EXERCISE OBJECTIVE
Set down the records exactly as they stand, except for any pictures, which you should omit.

(Source texts of formatted documents)

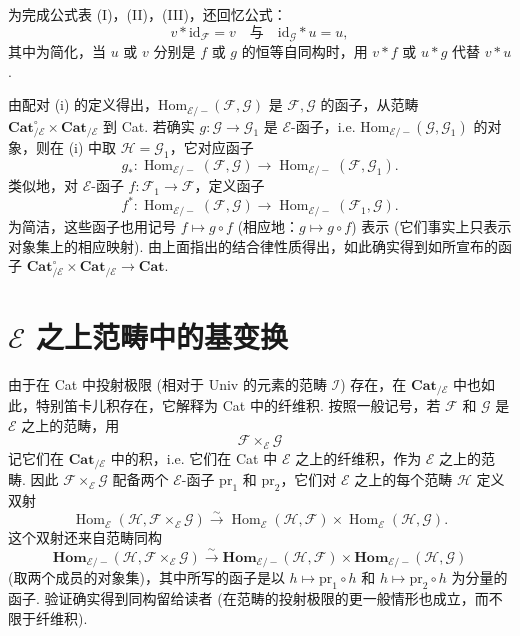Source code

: 为完成公式表 (I)，(II)，(III)，还回忆公式：
\begin{equation}
v * \mathrm{id}_{\mathcal{F}} = v \quad \text{与} \quad \mathrm{id}_{\mathcal{G}} * u = u, \tag{IV}
\label{eq:VI.IV}
\end{equation}
其中为简化，当 $u$ 或 $v$ 分别是 $f$ 或 $g$ 的恒等自同构时，用 $v * f$ 或 $u * g$ 代替 $v * u$.

由配对 (i) 的定义得出，Hom$_{\mathcal{E}/-}(\mathcal{F}, \mathcal{G})$ 是 $\mathcal{F}, \mathcal{G}$ 的函子，从范畴 $\mathbf{Cat}_{/\mathcal{E}}^{\circ} \times \mathbf{Cat}_{/\mathcal{E}}$ 到 Cat. 若确实 $g \colon \mathcal{G} \to \mathcal{G}_1$ 是 $\mathcal{E}$-函子，i.e. Hom$_{\mathcal{E}/-}(\mathcal{G}, \mathcal{G}_1)$ 的对象，则在 (i) 中取 $\mathcal{H} = \mathcal{G}_1$，它对应函子
\[
g_{*} \colon \operatorname{Hom}_{\mathcal{E}/-}(\mathcal{F}, \mathcal{G}) \longrightarrow \operatorname{Hom}_{\mathcal{E}/-}(\mathcal{F}, \mathcal{G}_1).
\]
类似地，对 $\mathcal{E}$-函子 $f \colon \mathcal{F}_1 \to \mathcal{F}$，定义函子
\[
f^{*} \colon \operatorname{Hom}_{\mathcal{E}/-}(\mathcal{F}, \mathcal{G}) \longrightarrow \operatorname{Hom}_{\mathcal{E}/-}(\mathcal{F}_1, \mathcal{G}).
\]
为简洁，这些函子也用记号 $f \mapsto g \circ f$ (相应地：$g \mapsto g \circ f$) 表示 (它们事实上只表示对象集上的相应映射). 由上面指出的结合律性质得出，如此确实得到如所宣布的函子 $\mathbf{Cat}_{/\mathcal{E}}^{\circ} \times \mathbf{Cat}_{/\mathcal{E}} \to \mathbf{Cat}$.

\section{\texorpdfstring{$\mathcal{E}$}{E} 之上范畴中的基变换}

由于在 Cat 中投射极限 (相对于 Univ 的元素的范畴 $\mathcal{I}$) 存在，在 $\mathbf{Cat}_{/\mathcal{E}}$ 中也如此，特别笛卡儿积存在，它解释为 Cat 中的纤维积. 按照一般记号，若 $\mathcal{F}$ 和 $\mathcal{G}$ 是 $\mathcal{E}$ 之上的范畴，用
\[
\mathcal{F} \times_{\mathcal{E}} \mathcal{G}
\]
记它们在 $\mathbf{Cat}_{/\mathcal{E}}$ 中的积，i.e. 它们在 Cat 中 $\mathcal{E}$ 之上的纤维积，作为 $\mathcal{E}$ 之上的范畴. 因此 $\mathcal{F} \times_{\mathcal{E}} \mathcal{G}$ 配备两个 $\mathcal{E}$-函子 $\mathrm{pr}_1$ 和 $\mathrm{pr}_2$，它们对 $\mathcal{E}$ 之上的每个范畴 $\mathcal{H}$ 定义双射
\[
\operatorname{Hom}_{\mathcal{E}}(\mathcal{H}, \mathcal{F} \times_{\mathcal{E}} \mathcal{G}) \stackrel{\sim}{\longrightarrow} \operatorname{Hom}_{\mathcal{E}}(\mathcal{H}, \mathcal{F}) \times \operatorname{Hom}_{\mathcal{E}}(\mathcal{H}, \mathcal{G}).
\]
这个双射还来自范畴同构
\[
\mathbf{Hom}_{\mathcal{E}/-}(\mathcal{H}, \mathcal{F} \times_{\mathcal{E}} \mathcal{G}) \stackrel{\sim}{\longrightarrow} \mathbf{Hom}_{\mathcal{E}/-}(\mathcal{H}, \mathcal{F}) \times \mathbf{Hom}_{\mathcal{E}/-}(\mathcal{H}, \mathcal{G})
\]
(取两个成员的对象集)，其中所写的函子是以 $h \mapsto \mathrm{pr}_1 \circ h$ 和 $h \mapsto \mathrm{pr}_2 \circ h$ 为分量的函子. 验证确实得到同构留给读者 (在范畴的投射极限的更一般情形也成立，而不限于纤维积).

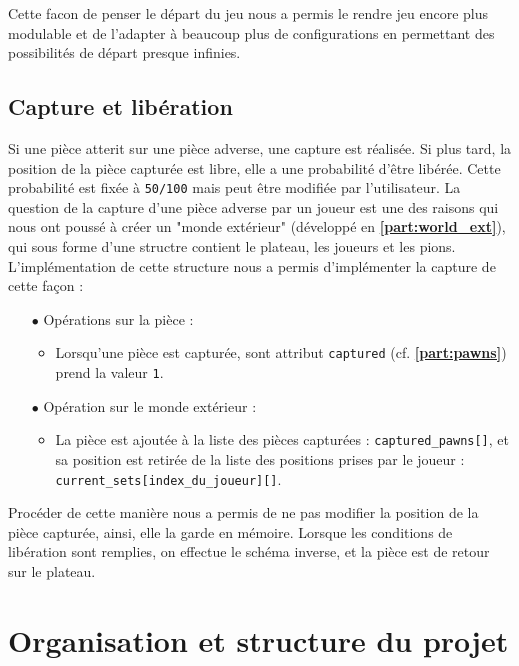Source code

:         Cette facon de penser le départ du jeu nous a permis le rendre jeu encore plus modulable et de l'adapter à beaucoup plus de configurations en permettant des possibilités de départ presque infinies.
            
    \subsection{Capture et libération}
        Si une pièce atterit sur une pièce adverse, une capture est réalisée. Si plus tard, la position de la pièce capturée est libre, elle a une probabilité d'être libérée. Cette probabilité est fixée à \texttt{50/100} mais peut être modifiée par l'utilisateur. La question de la capture d'une pièce adverse par un joueur est une des raisons qui nous ont poussé à créer un "monde extérieur" (développé en \textbf{\ref{part:world_ext}}), qui sous forme d'une structre contient le plateau, les joueurs et les pions.
        \medbreak
        \noindent L'implémentation de cette structure nous a permis d'implémenter la capture de cette façon :
        \begin{itemize}
            \item[$\bullet$] Opérations sur la pièce :
            \begin{itemize}
                \item Lorsqu'une pièce est capturée, sont attribut \texttt{captured} (cf. \textbf{\ref{part:pawns}}) prend la valeur \texttt{1}.
            \end{itemize}
            \item[$\bullet$] Opération sur le monde extérieur :
            \begin{itemize}
                \item La pièce est ajoutée à la liste des pièces capturées : \texttt{captured\_pawns[]}, et sa position est retirée de la liste des positions prises par le joueur : \texttt{current\_sets[index\_du\_joueur][]}.
            \end{itemize}
        \end{itemize}
        \medbreak
        Procéder de cette manière nous a permis de ne pas modifier la position de la pièce capturée, ainsi, elle la garde en mémoire. Lorsque les conditions de libération sont remplies, on effectue le schéma inverse, et la pièce est de retour sur le plateau.
        \newpage

\section{Organisation et structure du projet}\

EXERCISE RESPONSE
Source code

: 为完成公式表 (I)，(II)，(III)，还回忆公式：
\begin{equation}
v * \mathrm{id}_{\mathcal{F}} = v \quad \text{与} \quad \mathrm{id}_{\mathcal{G}} * u = u, \tag{IV}
\label{eq:VI.IV}
\end{equation}
其中为简化，当 $u$ 或 $v$ 分别是 $f$ 或 $g$ 的恒等自同构时，用 $v * f$ 或 $u * g$ 代替 $v * u$.

由配对 (i) 的定义得出，Hom$_{\mathcal{E}/-}(\mathcal{F}, \mathcal{G})$ 是 $\mathcal{F}, \mathcal{G}$ 的函子，从范畴 $\mathbf{Cat}_{/\mathcal{E}}^{\circ} \times \mathbf{Cat}_{/\mathcal{E}}$ 到 Cat. 若确实 $g \colon \mathcal{G} \to \mathcal{G}_1$ 是 $\mathcal{E}$-函子，i.e. Hom$_{\mathcal{E}/-}(\mathcal{G}, \mathcal{G}_1)$ 的对象，则在 (i) 中取 $\mathcal{H} = \mathcal{G}_1$，它对应函子
\[
g_{*} \colon \operatorname{Hom}_{\mathcal{E}/-}(\mathcal{F}, \mathcal{G}) \longrightarrow \operatorname{Hom}_{\mathcal{E}/-}(\mathcal{F}, \mathcal{G}_1).
\]
类似地，对 $\mathcal{E}$-函子 $f \colon \mathcal{F}_1 \to \mathcal{F}$，定义函子
\[
f^{*} \colon \operatorname{Hom}_{\mathcal{E}/-}(\mathcal{F}, \mathcal{G}) \longrightarrow \operatorname{Hom}_{\mathcal{E}/-}(\mathcal{F}_1, \mathcal{G}).
\]
为简洁，这些函子也用记号 $f \mapsto g \circ f$ (相应地：$g \mapsto g \circ f$) 表示 (它们事实上只表示对象集上的相应映射). 由上面指出的结合律性质得出，如此确实得到如所宣布的函子 $\mathbf{Cat}_{/\mathcal{E}}^{\circ} \times \mathbf{Cat}_{/\mathcal{E}} \to \mathbf{Cat}$.

\section{\texorpdfstring{$\mathcal{E}$}{E} 之上范畴中的基变换}

由于在 Cat 中投射极限 (相对于 Univ 的元素的范畴 $\mathcal{I}$) 存在，在 $\mathbf{Cat}_{/\mathcal{E}}$ 中也如此，特别笛卡儿积存在，它解释为 Cat 中的纤维积. 按照一般记号，若 $\mathcal{F}$ 和 $\mathcal{G}$ 是 $\mathcal{E}$ 之上的范畴，用
\[
\mathcal{F} \times_{\mathcal{E}} \mathcal{G}
\]
记它们在 $\mathbf{Cat}_{/\mathcal{E}}$ 中的积，i.e. 它们在 Cat 中 $\mathcal{E}$ 之上的纤维积，作为 $\mathcal{E}$ 之上的范畴. 因此 $\mathcal{F} \times_{\mathcal{E}} \mathcal{G}$ 配备两个 $\mathcal{E}$-函子 $\mathrm{pr}_1$ 和 $\mathrm{pr}_2$，它们对 $\mathcal{E}$ 之上的每个范畴 $\mathcal{H}$ 定义双射
\[
\operatorname{Hom}_{\mathcal{E}}(\mathcal{H}, \mathcal{F} \times_{\mathcal{E}} \mathcal{G}) \stackrel{\sim}{\longrightarrow} \operatorname{Hom}_{\mathcal{E}}(\mathcal{H}, \mathcal{F}) \times \operatorname{Hom}_{\mathcal{E}}(\mathcal{H}, \mathcal{G}).
\]
这个双射还来自范畴同构
\[
\mathbf{Hom}_{\mathcal{E}/-}(\mathcal{H}, \mathcal{F} \times_{\mathcal{E}} \mathcal{G}) \stackrel{\sim}{\longrightarrow} \mathbf{Hom}_{\mathcal{E}/-}(\mathcal{H}, \mathcal{F}) \times \mathbf{Hom}_{\mathcal{E}/-}(\mathcal{H}, \mathcal{G})
\]
(取两个成员的对象集)，其中所写的函子是以 $h \mapsto \mathrm{pr}_1 \circ h$ 和 $h \mapsto \mathrm{pr}_2 \circ h$ 为分量的函子. 验证确实得到同构留给读者 (在范畴的投射极限的更一般情形也成立，而不限于纤维积).

Source code

:         Cette facon de penser le départ du jeu nous a permis le rendre jeu encore plus modulable et de l'adapter à beaucoup plus de configurations en permettant des possibilités de départ presque infinies.
            
    \subsection{Capture et libération}
        Si une pièce atterit sur une pièce adverse, une capture est réalisée. Si plus tard, la position de la pièce capturée est libre, elle a une probabilité d'être libérée. Cette probabilité est fixée à \texttt{50/100} mais peut être modifiée par l'utilisateur. La question de la capture d'une pièce adverse par un joueur est une des raisons qui nous ont poussé à créer un "monde extérieur" (développé en \textbf{\ref{part:world_ext}}), qui sous forme d'une structre contient le plateau, les joueurs et les pions.
        \medbreak
        \noindent L'implémentation de cette structure nous a permis d'implémenter la capture de cette façon :
        \begin{itemize}
            \item[$\bullet$] Opérations sur la pièce :
            \begin{itemize}
                \item Lorsqu'une pièce est capturée, sont attribut \texttt{captured} (cf. \textbf{\ref{part:pawns}}) prend la valeur \texttt{1}.
            \end{itemize}
            \item[$\bullet$] Opération sur le monde extérieur :
            \begin{itemize}
                \item La pièce est ajoutée à la liste des pièces capturées : \texttt{captured\_pawns[]}, et sa position est retirée de la liste des positions prises par le joueur : \texttt{current\_sets[index\_du\_joueur][]}.
            \end{itemize}
        \end{itemize}
        \medbreak
        Procéder de cette manière nous a permis de ne pas modifier la position de la pièce capturée, ainsi, elle la garde en mémoire. Lorsque les conditions de libération sont remplies, on effectue le schéma inverse, et la pièce est de retour sur le plateau.
        \newpage

\section{Organisation et structure du projet}\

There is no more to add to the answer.